__AVAILABLE DATA__:
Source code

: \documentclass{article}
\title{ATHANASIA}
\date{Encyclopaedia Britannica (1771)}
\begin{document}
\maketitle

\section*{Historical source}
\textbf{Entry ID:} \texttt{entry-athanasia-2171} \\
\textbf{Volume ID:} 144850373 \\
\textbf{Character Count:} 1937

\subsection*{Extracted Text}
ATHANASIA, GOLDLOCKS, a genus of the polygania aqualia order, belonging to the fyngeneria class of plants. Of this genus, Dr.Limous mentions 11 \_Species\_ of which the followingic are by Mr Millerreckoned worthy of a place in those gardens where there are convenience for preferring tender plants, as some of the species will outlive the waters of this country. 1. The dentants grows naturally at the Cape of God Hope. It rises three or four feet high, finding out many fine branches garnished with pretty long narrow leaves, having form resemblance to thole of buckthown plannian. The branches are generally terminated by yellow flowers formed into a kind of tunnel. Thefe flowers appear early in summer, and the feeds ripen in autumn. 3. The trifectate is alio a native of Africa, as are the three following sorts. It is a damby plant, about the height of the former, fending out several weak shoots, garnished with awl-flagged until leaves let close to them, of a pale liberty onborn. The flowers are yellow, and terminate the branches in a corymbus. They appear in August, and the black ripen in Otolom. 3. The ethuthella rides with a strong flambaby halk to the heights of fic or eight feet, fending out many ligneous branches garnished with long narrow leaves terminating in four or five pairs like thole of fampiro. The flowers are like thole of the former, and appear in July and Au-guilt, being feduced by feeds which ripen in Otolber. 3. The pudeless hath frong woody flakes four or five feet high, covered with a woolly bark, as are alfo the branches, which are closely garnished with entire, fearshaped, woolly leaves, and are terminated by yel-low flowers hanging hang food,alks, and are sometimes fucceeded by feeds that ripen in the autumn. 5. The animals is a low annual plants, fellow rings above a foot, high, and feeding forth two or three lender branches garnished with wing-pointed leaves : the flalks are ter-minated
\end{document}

__WORK ORDER__:
Repeat the records exactly, including every line.

__EXPECTED ANSWER__:
Source code

: \documentclass{article}
\title{ATHANASIA}
\date{Encyclopaedia Britannica (1771)}
\begin{document}
\maketitle

\section*{Historical source}
\textbf{Entry ID:} \texttt{entry-athanasia-2171} \\
\textbf{Volume ID:} 144850373 \\
\textbf{Character Count:} 1937

\subsection*{Extracted Text}
ATHANASIA, GOLDLOCKS, a genus of the polygania aqualia order, belonging to the fyngeneria class of plants. Of this genus, Dr.Limous mentions 11 \_Species\_ of which the followingic are by Mr Millerreckoned worthy of a place in those gardens where there are convenience for preferring tender plants, as some of the species will outlive the waters of this country. 1. The dentants grows naturally at the Cape of God Hope. It rises three or four feet high, finding out many fine branches garnished with pretty long narrow leaves, having form resemblance to thole of buckthown plannian. The branches are generally terminated by yellow flowers formed into a kind of tunnel. Thefe flowers appear early in summer, and the feeds ripen in autumn. 3. The trifectate is alio a native of Africa, as are the three following sorts. It is a damby plant, about the height of the former, fending out several weak shoots, garnished with awl-flagged until leaves let close to them, of a pale liberty onborn. The flowers are yellow, and terminate the branches in a corymbus. They appear in August, and the black ripen in Otolom. 3. The ethuthella rides with a strong flambaby halk to the heights of fic or eight feet, fending out many ligneous branches garnished with long narrow leaves terminating in four or five pairs like thole of fampiro. The flowers are like thole of the former, and appear in July and Au-guilt, being feduced by feeds which ripen in Otolber. 3. The pudeless hath frong woody flakes four or five feet high, covered with a woolly bark, as are alfo the branches, which are closely garnished with entire, fearshaped, woolly leaves, and are terminated by yel-low flowers hanging hang food,alks, and are sometimes fucceeded by feeds that ripen in the autumn. 5. The animals is a low annual plants, fellow rings above a foot, high, and feeding forth two or three lender branches garnished with wing-pointed leaves : the flalks are ter-minated
\end{document}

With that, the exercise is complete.